Items listed in a dataset

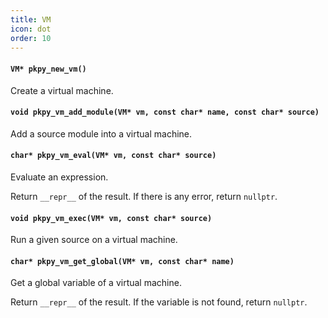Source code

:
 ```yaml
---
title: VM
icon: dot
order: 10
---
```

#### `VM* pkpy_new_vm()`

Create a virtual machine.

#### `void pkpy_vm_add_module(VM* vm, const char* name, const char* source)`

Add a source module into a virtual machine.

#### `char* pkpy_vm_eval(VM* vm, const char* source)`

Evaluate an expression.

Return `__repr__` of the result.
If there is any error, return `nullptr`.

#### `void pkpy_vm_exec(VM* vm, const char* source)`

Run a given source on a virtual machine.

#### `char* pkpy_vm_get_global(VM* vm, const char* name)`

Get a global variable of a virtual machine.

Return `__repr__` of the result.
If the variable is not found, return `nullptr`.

* * *

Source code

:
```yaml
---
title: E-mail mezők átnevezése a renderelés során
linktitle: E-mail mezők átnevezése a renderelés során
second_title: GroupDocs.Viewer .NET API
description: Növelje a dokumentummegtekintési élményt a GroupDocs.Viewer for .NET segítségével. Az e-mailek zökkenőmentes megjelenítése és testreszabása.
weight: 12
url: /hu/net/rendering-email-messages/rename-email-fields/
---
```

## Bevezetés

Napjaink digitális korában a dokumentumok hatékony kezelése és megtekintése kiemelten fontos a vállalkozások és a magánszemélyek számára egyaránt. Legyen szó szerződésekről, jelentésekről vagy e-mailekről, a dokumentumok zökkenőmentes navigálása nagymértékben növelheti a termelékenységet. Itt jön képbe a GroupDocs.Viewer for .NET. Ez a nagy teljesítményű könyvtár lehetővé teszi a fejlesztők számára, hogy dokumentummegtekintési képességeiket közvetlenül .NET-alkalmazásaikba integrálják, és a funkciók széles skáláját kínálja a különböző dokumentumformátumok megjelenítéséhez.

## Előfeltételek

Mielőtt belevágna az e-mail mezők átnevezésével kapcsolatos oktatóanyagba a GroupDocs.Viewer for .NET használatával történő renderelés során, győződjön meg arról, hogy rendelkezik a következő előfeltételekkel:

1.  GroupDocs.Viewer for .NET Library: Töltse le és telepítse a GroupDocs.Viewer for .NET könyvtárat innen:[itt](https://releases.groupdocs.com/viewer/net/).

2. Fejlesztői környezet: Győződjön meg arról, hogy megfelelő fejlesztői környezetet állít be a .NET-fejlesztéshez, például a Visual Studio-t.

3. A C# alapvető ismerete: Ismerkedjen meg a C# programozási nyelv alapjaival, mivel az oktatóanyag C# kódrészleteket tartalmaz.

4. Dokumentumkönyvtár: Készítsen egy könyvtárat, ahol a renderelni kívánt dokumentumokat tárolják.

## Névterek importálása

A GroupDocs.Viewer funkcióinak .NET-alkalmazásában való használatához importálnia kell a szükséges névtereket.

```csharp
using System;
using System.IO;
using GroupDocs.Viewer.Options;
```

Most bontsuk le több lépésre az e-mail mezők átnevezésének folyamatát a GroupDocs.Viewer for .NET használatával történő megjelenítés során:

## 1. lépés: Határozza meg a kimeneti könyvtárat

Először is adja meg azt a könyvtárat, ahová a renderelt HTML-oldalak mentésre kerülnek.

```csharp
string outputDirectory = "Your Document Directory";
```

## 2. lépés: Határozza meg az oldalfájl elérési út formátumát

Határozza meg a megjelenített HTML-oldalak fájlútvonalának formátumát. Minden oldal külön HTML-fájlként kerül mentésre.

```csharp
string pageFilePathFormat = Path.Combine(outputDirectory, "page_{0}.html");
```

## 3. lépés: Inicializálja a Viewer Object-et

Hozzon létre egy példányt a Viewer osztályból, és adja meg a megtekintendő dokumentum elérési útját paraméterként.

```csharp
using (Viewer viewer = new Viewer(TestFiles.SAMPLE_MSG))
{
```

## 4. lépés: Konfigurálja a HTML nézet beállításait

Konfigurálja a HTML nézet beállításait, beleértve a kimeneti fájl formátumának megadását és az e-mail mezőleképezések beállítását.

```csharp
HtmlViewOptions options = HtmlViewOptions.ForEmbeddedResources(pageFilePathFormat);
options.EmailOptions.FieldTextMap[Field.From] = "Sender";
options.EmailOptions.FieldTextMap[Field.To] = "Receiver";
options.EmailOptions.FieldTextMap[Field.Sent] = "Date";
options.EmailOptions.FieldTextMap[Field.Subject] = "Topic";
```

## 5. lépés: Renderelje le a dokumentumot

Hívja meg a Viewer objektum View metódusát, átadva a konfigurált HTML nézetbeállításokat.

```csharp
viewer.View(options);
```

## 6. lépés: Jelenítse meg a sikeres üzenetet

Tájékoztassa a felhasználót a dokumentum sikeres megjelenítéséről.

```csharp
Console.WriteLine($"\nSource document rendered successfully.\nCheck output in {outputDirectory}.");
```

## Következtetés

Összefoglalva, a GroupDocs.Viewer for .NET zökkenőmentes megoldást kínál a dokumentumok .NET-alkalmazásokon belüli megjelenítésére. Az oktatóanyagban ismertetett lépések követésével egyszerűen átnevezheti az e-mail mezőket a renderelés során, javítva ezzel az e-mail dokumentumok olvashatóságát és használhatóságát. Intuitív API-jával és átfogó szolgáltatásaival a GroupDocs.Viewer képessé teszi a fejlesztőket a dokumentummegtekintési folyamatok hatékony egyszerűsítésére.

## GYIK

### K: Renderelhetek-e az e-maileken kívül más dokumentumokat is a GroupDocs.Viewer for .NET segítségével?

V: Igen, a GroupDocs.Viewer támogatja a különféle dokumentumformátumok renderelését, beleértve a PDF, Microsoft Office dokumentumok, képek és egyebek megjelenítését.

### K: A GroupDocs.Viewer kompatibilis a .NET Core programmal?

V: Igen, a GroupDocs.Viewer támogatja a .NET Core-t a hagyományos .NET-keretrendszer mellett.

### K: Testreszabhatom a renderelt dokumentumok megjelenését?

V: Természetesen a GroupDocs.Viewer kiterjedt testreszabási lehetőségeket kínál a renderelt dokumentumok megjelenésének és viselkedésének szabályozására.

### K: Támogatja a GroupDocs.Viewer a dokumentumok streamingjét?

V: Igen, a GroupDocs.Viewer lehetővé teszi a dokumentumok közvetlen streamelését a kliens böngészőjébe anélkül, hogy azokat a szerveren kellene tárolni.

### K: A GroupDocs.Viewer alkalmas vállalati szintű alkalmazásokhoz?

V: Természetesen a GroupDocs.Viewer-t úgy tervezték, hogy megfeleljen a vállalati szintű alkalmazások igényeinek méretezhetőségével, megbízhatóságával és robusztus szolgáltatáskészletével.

▸ **What you have to do**:
Look back at the entries above and repeat, unchanged, every line from the line holding "### K: A GroupDocs.Viewer kompatibilis" through the line holding "V: Természetesen a GroupDocs.Viewer-t".

▸ **Solved problem**:
### K: A GroupDocs.Viewer kompatibilis a .NET Core programmal?

V: Igen, a GroupDocs.Viewer támogatja a .NET Core-t a hagyományos .NET-keretrendszer mellett.

### K: Testreszabhatom a renderelt dokumentumok megjelenését?

V: Természetesen a GroupDocs.Viewer kiterjedt testreszabási lehetőségeket kínál a renderelt dokumentumok megjelenésének és viselkedésének szabályozására.

### K: Támogatja a GroupDocs.Viewer a dokumentumok streamingjét?

V: Igen, a GroupDocs.Viewer lehetővé teszi a dokumentumok közvetlen streamelését a kliens böngészőjébe anélkül, hogy azokat a szerveren kellene tárolni.

### K: A GroupDocs.Viewer alkalmas vállalati szintű alkalmazásokhoz?

V: Természetesen a GroupDocs.Viewer-t úgy tervezték, hogy megfeleljen a vállalati szintű alkalmazások igényeinek méretezhetőségével, megbízhatóságával és robusztus szolgáltatáskészletével.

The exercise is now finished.